# Information provided:
- - - - -
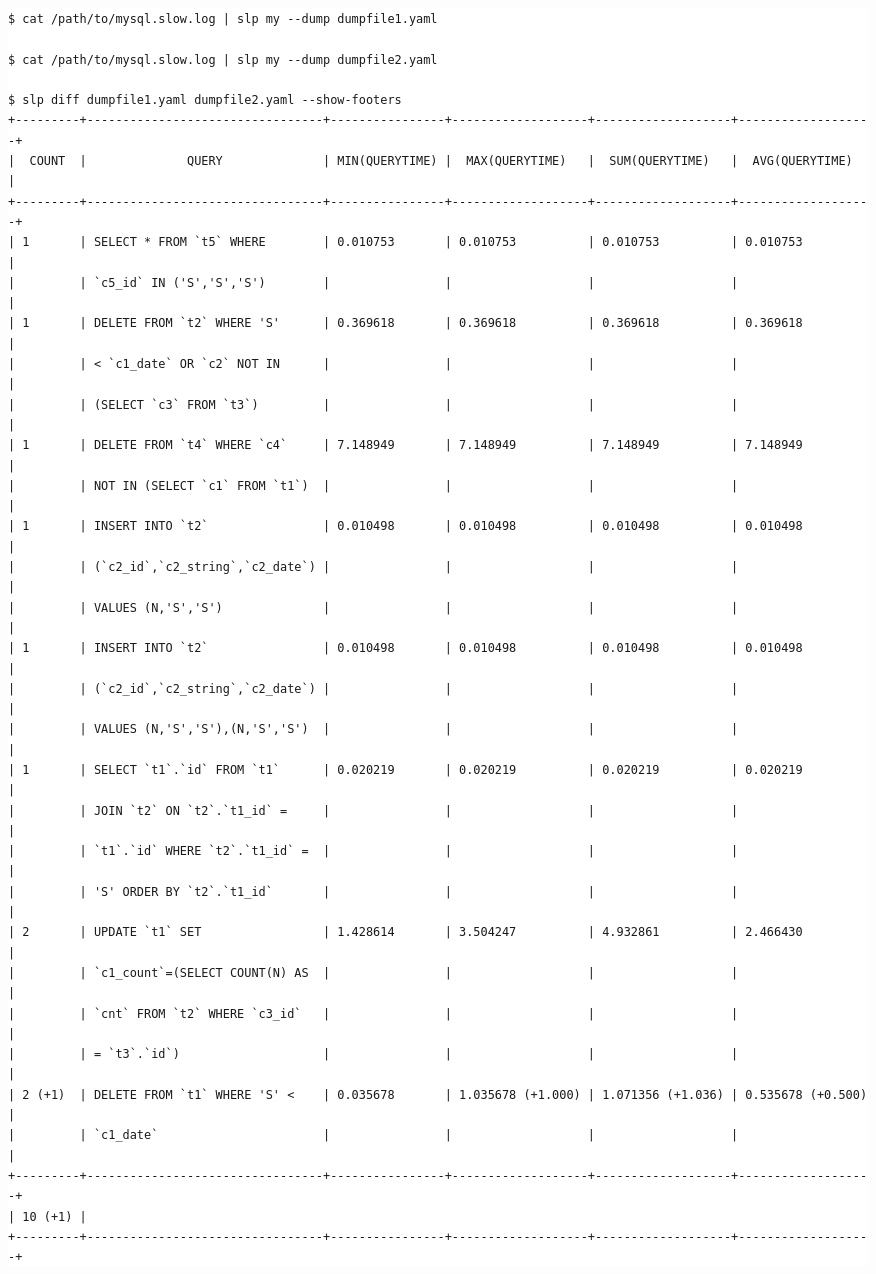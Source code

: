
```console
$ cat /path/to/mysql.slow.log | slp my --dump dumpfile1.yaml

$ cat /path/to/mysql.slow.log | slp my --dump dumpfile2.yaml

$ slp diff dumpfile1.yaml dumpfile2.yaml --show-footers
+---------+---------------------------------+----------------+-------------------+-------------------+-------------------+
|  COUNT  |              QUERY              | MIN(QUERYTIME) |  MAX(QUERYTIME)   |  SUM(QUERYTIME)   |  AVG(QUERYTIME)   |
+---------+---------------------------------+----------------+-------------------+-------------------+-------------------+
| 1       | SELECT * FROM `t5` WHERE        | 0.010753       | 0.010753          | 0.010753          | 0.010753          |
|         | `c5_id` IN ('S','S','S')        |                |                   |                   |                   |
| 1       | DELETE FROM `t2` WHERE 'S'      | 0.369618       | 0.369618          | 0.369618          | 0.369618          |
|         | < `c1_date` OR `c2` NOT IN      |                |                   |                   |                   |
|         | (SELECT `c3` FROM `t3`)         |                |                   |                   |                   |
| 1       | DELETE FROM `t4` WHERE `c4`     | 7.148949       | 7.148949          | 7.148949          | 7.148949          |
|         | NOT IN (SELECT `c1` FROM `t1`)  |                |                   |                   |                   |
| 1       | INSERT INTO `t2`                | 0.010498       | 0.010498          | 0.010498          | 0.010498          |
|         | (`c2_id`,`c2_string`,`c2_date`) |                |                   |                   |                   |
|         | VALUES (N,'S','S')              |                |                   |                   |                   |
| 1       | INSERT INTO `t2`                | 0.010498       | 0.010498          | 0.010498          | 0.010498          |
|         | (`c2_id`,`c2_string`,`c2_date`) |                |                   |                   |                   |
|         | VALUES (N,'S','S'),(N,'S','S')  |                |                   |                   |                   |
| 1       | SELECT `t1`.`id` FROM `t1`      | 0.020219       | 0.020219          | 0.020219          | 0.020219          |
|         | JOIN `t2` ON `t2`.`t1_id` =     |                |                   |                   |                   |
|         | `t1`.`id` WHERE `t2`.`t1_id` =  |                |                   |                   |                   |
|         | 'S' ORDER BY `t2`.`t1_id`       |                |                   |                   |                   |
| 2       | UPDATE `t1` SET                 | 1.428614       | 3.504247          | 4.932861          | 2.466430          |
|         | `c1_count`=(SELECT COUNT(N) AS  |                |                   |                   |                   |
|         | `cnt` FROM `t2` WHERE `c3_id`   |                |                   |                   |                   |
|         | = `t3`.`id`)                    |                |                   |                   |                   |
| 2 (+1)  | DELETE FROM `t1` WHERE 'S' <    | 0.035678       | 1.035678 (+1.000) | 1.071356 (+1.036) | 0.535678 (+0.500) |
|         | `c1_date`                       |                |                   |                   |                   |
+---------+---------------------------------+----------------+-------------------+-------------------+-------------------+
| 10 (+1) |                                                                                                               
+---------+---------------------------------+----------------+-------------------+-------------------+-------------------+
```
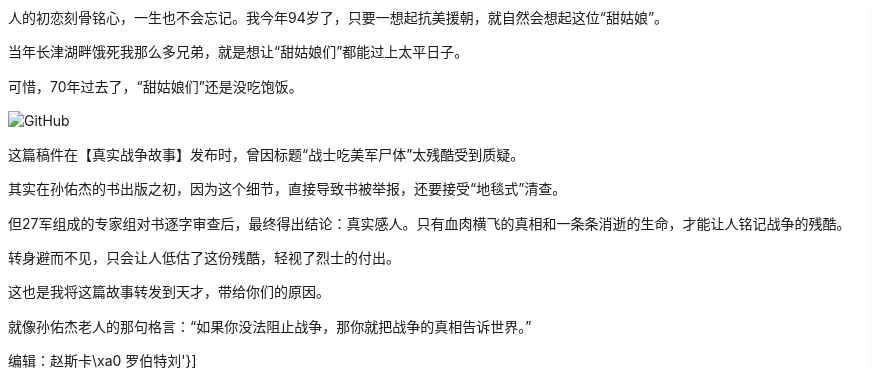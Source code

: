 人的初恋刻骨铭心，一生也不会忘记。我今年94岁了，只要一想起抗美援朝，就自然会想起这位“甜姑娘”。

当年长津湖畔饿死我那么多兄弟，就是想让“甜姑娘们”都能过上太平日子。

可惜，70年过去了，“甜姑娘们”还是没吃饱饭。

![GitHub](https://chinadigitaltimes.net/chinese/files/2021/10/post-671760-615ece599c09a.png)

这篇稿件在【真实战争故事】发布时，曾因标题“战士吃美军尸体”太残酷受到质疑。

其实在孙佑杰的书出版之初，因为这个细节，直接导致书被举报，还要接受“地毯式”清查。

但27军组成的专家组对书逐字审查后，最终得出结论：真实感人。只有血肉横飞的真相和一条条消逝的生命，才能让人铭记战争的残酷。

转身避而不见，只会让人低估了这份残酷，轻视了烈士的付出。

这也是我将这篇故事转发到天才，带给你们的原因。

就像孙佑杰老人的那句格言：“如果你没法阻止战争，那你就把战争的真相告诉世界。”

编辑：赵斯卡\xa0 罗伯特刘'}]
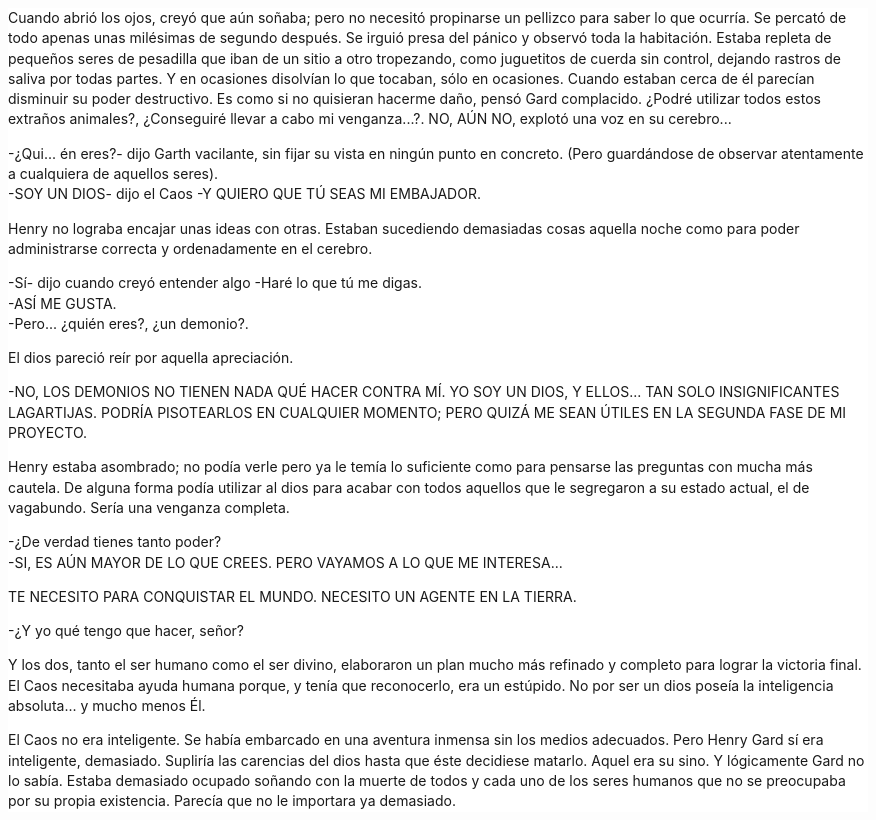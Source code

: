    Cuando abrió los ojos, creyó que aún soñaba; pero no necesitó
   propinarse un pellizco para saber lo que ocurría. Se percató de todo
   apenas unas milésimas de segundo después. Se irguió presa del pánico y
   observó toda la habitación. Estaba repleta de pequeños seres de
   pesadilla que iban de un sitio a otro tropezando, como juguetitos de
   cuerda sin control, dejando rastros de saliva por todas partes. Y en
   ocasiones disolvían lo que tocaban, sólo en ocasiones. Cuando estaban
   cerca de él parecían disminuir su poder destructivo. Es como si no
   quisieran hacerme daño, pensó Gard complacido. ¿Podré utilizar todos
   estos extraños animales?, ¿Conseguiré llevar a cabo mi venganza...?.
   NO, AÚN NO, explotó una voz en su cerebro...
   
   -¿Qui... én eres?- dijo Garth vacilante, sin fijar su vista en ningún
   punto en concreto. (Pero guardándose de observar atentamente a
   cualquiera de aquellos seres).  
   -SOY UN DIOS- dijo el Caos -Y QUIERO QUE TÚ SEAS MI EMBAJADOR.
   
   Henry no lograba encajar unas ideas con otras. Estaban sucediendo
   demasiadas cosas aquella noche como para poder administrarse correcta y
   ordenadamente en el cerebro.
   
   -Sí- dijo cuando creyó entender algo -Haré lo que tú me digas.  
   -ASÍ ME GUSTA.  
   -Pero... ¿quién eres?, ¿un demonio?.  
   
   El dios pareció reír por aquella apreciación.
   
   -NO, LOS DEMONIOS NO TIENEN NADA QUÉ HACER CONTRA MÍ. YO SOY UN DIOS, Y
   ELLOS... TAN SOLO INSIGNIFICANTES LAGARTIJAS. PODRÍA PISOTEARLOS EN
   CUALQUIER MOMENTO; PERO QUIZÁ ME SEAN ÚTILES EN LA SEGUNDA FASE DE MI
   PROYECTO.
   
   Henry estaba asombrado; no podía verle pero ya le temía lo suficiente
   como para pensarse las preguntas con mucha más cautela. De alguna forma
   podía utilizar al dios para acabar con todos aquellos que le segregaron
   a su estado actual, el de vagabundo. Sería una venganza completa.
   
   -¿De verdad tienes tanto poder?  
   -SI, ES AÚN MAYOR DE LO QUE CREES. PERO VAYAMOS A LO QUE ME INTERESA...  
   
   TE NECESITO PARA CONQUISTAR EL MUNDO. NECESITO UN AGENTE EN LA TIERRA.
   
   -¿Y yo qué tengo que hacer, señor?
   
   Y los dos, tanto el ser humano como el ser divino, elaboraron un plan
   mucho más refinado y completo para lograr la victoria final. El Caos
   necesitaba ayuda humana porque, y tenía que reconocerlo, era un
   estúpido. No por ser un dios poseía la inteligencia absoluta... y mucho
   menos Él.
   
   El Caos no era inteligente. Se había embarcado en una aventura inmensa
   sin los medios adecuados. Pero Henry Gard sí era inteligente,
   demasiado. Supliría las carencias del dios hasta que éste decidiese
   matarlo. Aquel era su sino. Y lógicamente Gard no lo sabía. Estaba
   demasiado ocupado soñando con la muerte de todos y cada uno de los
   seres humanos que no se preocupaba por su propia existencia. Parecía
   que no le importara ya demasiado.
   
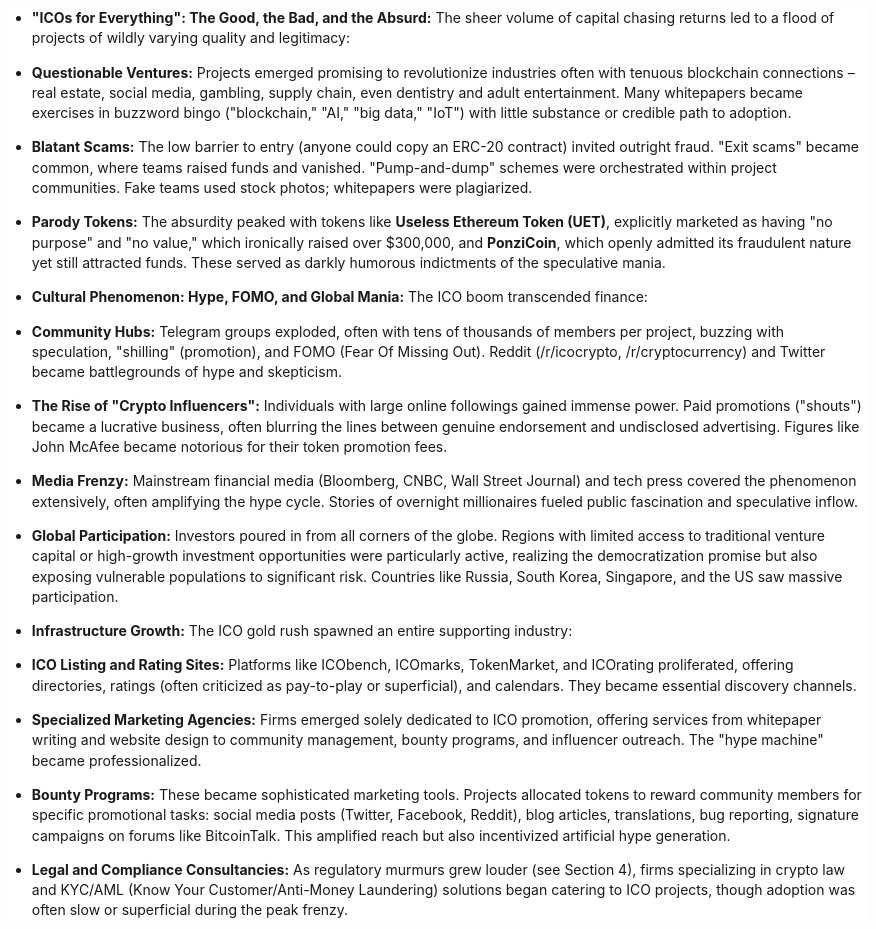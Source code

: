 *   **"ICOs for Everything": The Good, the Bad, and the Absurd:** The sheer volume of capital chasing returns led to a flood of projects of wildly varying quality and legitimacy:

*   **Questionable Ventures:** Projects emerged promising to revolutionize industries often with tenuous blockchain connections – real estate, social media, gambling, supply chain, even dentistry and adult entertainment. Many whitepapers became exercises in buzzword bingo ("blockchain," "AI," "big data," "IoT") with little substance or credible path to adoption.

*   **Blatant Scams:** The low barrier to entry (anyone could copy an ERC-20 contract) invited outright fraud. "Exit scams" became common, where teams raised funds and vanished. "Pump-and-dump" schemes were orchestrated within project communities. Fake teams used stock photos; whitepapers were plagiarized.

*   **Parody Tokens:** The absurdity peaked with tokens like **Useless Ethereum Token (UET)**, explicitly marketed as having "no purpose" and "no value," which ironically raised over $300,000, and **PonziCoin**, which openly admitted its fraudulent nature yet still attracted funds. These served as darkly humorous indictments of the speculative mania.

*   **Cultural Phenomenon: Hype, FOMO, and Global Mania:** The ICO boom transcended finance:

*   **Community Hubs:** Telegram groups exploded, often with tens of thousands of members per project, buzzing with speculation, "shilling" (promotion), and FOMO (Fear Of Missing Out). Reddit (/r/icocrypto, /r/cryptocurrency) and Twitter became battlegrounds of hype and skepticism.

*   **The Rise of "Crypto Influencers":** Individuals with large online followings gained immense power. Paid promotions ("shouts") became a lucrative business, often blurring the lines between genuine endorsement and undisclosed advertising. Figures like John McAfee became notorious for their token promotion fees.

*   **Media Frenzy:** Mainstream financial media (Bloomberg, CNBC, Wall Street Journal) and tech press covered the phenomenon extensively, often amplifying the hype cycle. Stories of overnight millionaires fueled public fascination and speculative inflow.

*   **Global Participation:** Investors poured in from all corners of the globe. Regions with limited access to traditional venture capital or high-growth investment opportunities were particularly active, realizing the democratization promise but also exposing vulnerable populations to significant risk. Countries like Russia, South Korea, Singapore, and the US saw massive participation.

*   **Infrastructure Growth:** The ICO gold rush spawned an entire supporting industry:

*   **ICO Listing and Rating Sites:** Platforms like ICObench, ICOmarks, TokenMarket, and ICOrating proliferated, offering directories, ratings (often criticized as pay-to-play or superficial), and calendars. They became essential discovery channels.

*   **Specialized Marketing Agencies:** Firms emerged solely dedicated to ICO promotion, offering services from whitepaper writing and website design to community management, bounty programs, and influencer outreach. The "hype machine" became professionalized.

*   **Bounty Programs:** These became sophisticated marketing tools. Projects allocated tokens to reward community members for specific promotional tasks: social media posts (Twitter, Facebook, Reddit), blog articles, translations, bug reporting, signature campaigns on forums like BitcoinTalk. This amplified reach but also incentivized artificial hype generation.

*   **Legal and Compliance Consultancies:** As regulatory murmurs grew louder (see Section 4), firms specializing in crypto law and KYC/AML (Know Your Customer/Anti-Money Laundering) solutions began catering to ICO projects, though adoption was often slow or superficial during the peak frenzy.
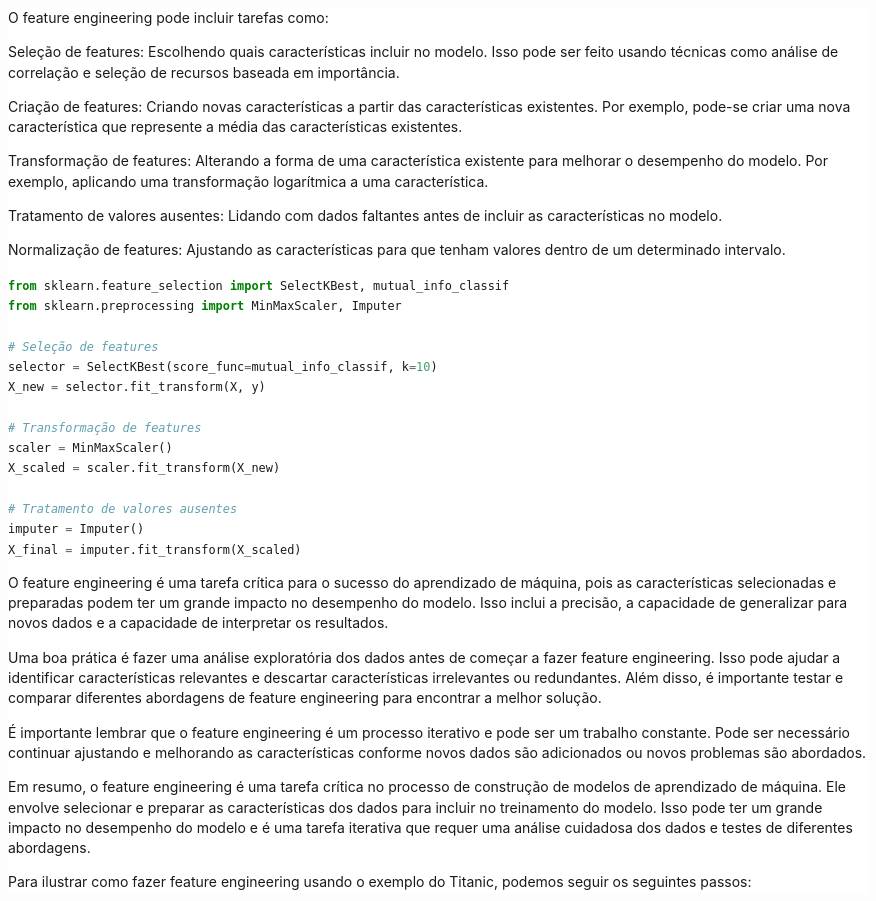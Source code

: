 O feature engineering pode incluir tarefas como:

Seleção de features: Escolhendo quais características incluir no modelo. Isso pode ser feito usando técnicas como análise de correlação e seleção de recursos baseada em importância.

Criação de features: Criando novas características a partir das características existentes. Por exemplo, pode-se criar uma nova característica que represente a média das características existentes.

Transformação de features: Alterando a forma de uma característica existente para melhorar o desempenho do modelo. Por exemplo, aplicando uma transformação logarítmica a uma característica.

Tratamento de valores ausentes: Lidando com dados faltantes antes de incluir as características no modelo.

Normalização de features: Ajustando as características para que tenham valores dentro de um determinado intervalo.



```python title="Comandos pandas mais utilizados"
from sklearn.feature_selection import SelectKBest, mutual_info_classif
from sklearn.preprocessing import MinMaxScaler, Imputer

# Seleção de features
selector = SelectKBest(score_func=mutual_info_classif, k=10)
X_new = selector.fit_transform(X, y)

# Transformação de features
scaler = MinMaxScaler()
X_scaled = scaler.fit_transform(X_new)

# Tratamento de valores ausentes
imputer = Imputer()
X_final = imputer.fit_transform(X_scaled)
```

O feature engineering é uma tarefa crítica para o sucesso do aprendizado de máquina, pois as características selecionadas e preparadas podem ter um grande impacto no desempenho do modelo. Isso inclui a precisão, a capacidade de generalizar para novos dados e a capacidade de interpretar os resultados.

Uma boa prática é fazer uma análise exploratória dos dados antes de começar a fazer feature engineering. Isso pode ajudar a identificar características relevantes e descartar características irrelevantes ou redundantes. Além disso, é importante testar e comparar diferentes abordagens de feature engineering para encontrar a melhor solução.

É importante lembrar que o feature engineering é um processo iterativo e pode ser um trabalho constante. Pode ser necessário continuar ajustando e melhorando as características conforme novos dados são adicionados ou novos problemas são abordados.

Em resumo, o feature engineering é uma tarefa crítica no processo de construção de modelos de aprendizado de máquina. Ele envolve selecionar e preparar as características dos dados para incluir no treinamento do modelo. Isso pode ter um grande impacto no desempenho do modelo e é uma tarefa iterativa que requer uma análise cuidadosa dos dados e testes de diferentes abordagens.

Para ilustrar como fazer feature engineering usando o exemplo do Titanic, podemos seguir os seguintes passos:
- - - - -
# What you will do:
From the material above, tally every line that includes the word "speculative" and state the count only.

# Exercise response:
2